Nesta verdadeira obra de arte, o mundo material e o mundo espiritual convivem serenamente em cor e
motivos. A luz dos verdes, azuis, vermelhos, castanhos é intensa, mas suave. Quanto aos motivos levantam-se muitas interrogações, por exemplo, os leões nas extremidades do banco comprido simbolizam o trono de Salomão (não vem
descrito nas Sagradas Escrituras, mas a tradição lateral refere que o trono do célebre rei tinha 7 degraus e em cada um dois leões) ou são apenas
representações decorativas características do mobiliário medieval?
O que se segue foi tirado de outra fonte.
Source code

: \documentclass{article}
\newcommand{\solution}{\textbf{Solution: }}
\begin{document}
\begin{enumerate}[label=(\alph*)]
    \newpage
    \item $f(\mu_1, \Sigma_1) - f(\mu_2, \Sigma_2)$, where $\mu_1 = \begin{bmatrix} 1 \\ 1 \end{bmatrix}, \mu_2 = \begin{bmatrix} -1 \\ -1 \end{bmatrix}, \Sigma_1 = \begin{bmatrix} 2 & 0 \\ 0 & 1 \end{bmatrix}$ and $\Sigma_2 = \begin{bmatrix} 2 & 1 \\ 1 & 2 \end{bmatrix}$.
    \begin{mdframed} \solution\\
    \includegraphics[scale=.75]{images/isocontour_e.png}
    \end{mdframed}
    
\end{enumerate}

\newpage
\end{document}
Robert Campin, se não foi pioneiro a colocar dúvidas iconográficas,
foi certamente o primeiro a representar um cenário doméstico completo num
quadro de Anunciação. O
todo coaduna-se com a imagem moderna de Maria, como alguém que foi humano, viveu na Terra e foi escolhida por ser a "cheia de Graça", a Mãe
de Deus.
A posição de Maria, ajoelhada no chão, é sinal da sua
humildade e os lírios na jarra sobre a mesa, simbolizam a sua castidade.
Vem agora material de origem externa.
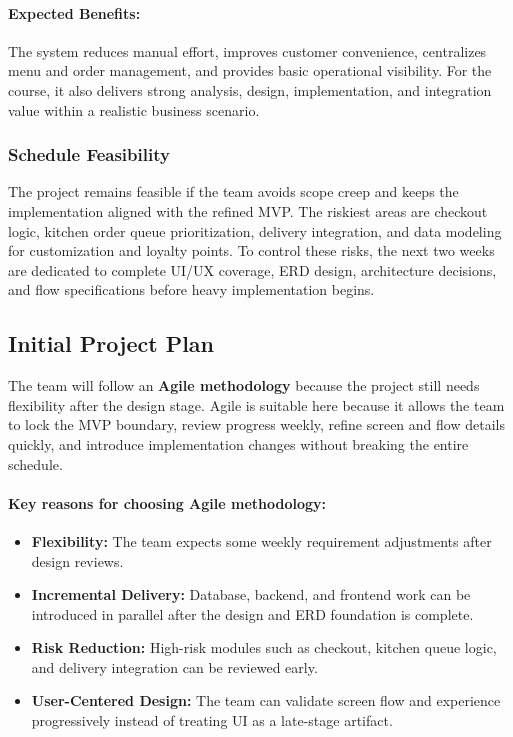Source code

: \paragraph{Expected Benefits:} The system reduces manual effort, improves customer convenience, centralizes menu and order management, and provides basic operational visibility. For the course, it also delivers strong analysis, design, implementation, and integration value within a realistic business scenario.

\subsubsection{Schedule Feasibility}

The project remains feasible if the team avoids scope creep and keeps the implementation aligned with the refined MVP. The riskiest areas are checkout logic, kitchen order queue prioritization, delivery integration, and data modeling for customization and loyalty points. To control these risks, the next two weeks are dedicated to complete UI/UX coverage, ERD design, architecture decisions, and flow specifications before heavy implementation begins.

\subsection{Initial Project Plan}

The team will follow an \textbf{Agile methodology} because the project still needs flexibility after the design stage. Agile is suitable here because it allows the team to lock the MVP boundary, review progress weekly, refine screen and flow details quickly, and introduce implementation changes without breaking the entire schedule.

\paragraph{Key reasons for choosing Agile methodology:}
\begin{itemize}
    \item \textbf{Flexibility:} The team expects some weekly requirement adjustments after design reviews.
    \item \textbf{Incremental Delivery:} Database, backend, and frontend work can be introduced in parallel after the design and ERD foundation is complete.
    \item \textbf{Risk Reduction:} High-risk modules such as checkout, kitchen queue logic, and delivery integration can be reviewed early.
    \item \textbf{User-Centered Design:} The team can validate screen flow and experience progressively instead of treating UI as a late-stage artifact.
\end{itemize}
Junto aos lírios está uma vela
recentemente apagada, de significado obscuro. A cera representa a humanidade de
Cristo, o pavio a sua alma, o fogo a sua divindade. O facto de estar apagada
talvez seja explicável pelas revelações de Santa Brígida: «A luz do esplendor
divino anulou totalmente a luz material».
O significado de pureza
é acrescentado pelo vaso de bronze com uma toalha ao lado. Junto do vaso
está uma janela de onde entram raios de luz. São Bernardo explica deste modo o próprio milagre da
Encarnação: «A luz do Sol enche e penetra a janela sem a danificar e consolida
a sua forma sólida com uma subtileza imperceptível, assim é a palavra de Deus. O Espírito de Deus entrou no quarto, no santo útero fechado.» São
sete os raios de luz, indicando os sete dons do Espírito Santo.
O jardim é certamente carregado de
simbolismo. A roseira simboliza o martírio de Cristo e as rosas a própria
Virgem Maria. As flores junto do canto inferior esquerdo são miosótis
("não-me-esqueças") simbolizando os olhos de Maria, mas também
violetas e margaridas, signos de humildade. Lembram também que Cristo foi
concebido no tempo da Primavera. O muro do jardim indica a virgindade
de Maria geralmente comparada a um jardim fechado..
Interessante é
também a vista de Tournai, que se descobre no painel direito que representa a
oficina de São José. Este parece que se dedicou a fabricar ratoeiras. Estas
estão provavelmente ligadas ao facto de a sabedoria sobre a divindade de Cristo
dever ser protegida do diabo, para que este não soubesse que Ele era mais do
que um homem durante a missão que desempenhou na Terra.